[[ DATA RECORDS open ]]
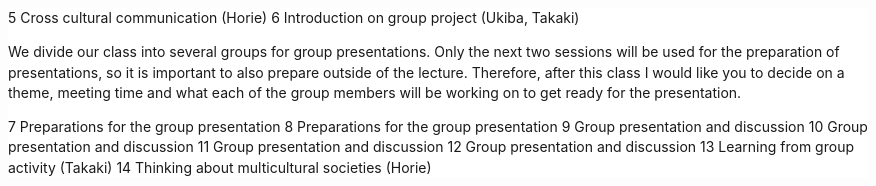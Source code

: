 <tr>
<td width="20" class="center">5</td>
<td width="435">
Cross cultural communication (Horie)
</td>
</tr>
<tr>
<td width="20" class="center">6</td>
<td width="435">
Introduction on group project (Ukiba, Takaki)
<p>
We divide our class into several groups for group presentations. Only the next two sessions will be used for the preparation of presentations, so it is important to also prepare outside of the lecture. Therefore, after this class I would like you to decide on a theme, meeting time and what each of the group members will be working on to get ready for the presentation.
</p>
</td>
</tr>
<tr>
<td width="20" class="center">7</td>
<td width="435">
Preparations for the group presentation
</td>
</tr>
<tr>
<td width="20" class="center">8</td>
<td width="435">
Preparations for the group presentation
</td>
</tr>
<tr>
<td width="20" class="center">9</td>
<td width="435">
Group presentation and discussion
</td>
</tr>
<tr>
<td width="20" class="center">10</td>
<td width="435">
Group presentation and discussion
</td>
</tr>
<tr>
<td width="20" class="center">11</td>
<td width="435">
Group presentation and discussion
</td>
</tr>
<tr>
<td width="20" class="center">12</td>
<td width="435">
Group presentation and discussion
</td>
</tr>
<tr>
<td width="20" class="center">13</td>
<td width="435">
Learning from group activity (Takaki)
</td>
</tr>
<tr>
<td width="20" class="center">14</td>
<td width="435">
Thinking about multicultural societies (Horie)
[[ DATA RECORDS closed ]]
[[ DATA RECORDS open ]]
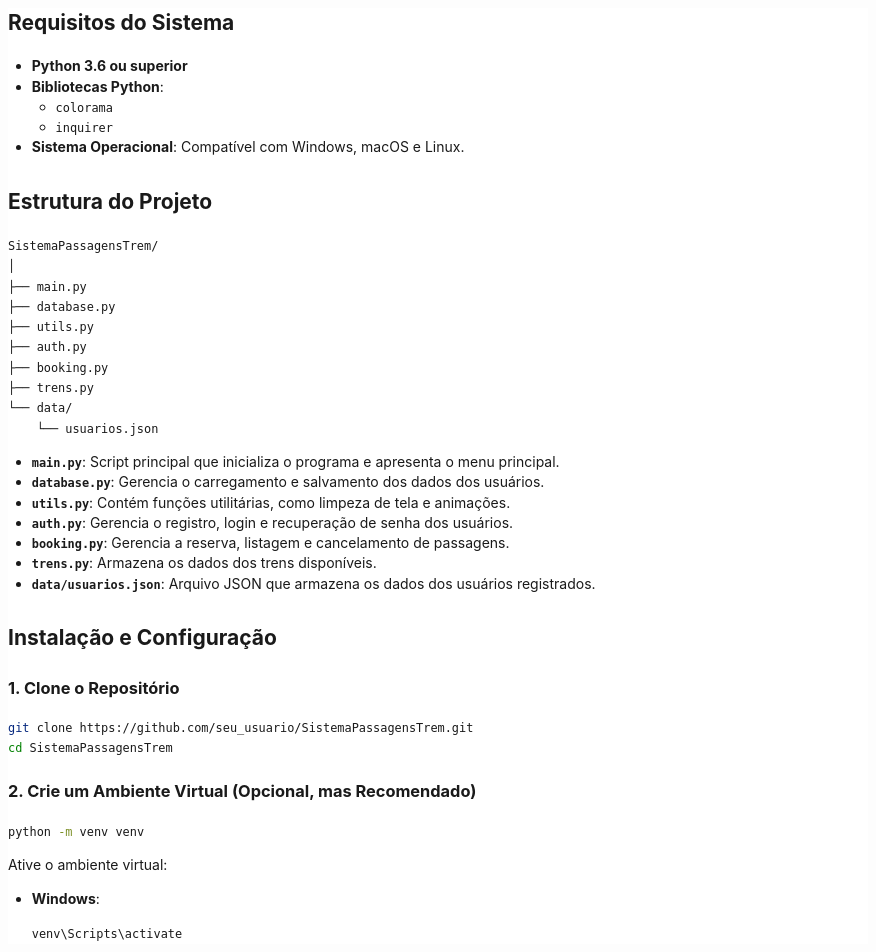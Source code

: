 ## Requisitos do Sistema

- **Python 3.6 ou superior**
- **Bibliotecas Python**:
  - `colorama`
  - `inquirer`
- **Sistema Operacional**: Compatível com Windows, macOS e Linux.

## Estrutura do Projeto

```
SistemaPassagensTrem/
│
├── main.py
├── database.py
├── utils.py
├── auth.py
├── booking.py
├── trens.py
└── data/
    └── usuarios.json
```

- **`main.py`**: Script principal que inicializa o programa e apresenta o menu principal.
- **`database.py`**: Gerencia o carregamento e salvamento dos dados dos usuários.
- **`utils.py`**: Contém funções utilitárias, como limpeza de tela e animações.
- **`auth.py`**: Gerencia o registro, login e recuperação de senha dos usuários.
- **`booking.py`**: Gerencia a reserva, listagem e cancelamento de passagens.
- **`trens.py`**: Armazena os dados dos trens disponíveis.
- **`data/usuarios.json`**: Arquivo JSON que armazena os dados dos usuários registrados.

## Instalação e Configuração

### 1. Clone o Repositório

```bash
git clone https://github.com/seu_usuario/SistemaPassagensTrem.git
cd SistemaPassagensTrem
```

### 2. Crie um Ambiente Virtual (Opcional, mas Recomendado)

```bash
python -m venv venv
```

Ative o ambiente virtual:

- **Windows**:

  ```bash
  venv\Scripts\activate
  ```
[[ DATA RECORDS closed ]]
*TASK TO COMPLETE*. Your answer should be the lines of the records that include the word "Takaki".

*SOLUTION TO THIS EXERCISE*.
Introduction on group project (Ukiba, Takaki)
Learning from group activity (Takaki)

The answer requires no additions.